TASK OBJECTIVE: Once you find a line containing the word "your" in the entries below, copy it.

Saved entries
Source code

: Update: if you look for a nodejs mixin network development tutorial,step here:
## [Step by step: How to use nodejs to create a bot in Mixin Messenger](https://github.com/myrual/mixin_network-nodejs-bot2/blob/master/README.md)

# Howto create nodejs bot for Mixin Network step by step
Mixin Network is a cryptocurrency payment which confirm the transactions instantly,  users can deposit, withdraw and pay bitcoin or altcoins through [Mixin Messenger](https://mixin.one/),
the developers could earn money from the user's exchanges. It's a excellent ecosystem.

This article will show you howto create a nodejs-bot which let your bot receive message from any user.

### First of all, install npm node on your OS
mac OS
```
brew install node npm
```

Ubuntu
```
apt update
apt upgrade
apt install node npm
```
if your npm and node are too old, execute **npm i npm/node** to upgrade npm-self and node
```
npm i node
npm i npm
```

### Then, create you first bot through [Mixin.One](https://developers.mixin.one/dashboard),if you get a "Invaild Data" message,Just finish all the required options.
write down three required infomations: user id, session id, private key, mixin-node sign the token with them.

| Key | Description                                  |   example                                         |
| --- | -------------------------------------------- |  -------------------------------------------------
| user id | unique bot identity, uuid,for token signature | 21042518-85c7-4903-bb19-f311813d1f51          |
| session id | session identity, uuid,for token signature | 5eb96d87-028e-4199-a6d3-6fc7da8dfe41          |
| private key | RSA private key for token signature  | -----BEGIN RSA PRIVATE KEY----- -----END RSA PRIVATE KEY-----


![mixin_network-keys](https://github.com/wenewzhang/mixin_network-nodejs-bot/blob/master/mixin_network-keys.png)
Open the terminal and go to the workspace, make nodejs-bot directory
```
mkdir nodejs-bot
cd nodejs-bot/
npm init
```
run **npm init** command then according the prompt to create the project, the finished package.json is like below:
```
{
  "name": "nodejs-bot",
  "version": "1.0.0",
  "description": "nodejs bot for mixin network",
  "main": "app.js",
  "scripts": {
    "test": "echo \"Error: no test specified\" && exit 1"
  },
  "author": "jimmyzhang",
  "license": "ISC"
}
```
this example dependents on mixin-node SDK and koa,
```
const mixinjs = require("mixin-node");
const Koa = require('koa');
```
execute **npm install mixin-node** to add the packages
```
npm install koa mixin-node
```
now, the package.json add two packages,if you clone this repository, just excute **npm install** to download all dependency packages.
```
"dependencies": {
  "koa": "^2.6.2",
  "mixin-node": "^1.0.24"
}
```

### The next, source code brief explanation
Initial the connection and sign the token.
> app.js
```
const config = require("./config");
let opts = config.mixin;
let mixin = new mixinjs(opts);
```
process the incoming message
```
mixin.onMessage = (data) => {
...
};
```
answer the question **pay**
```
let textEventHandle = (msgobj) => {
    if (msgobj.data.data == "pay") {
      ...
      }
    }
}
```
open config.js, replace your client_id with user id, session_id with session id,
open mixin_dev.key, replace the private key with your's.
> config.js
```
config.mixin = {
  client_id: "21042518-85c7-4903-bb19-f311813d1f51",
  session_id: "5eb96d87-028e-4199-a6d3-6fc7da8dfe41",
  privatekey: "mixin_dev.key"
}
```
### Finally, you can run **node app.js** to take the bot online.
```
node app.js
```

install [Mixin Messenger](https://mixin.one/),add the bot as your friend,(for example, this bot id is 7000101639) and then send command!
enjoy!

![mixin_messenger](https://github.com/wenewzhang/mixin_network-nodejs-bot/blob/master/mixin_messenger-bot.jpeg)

---

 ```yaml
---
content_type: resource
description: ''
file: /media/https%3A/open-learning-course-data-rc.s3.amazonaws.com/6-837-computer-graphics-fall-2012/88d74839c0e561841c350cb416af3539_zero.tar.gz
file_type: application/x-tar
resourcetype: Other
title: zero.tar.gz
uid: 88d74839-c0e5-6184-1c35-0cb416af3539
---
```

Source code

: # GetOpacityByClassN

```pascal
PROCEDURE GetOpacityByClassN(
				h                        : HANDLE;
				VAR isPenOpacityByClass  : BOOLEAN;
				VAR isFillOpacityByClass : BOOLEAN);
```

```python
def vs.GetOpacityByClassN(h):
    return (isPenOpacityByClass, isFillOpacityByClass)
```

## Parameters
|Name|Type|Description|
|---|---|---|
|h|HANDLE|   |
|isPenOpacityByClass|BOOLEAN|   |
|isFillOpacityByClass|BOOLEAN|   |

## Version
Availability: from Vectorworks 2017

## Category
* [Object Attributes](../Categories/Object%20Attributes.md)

OUTPUT FOR THIS EXERCISE:
This article will show you howto create a nodejs-bot which let your bot receive message from any user.
### First of all, install npm node on your OS
if your npm and node are too old, execute **npm i npm/node** to upgrade npm-self and node
open config.js, replace your client_id with user id, session_id with session id,
open mixin_dev.key, replace the private key with your's.
install [Mixin Messenger](https://mixin.one/),add the bot as your friend,(for example, this bot id is 7000101639) and then send command!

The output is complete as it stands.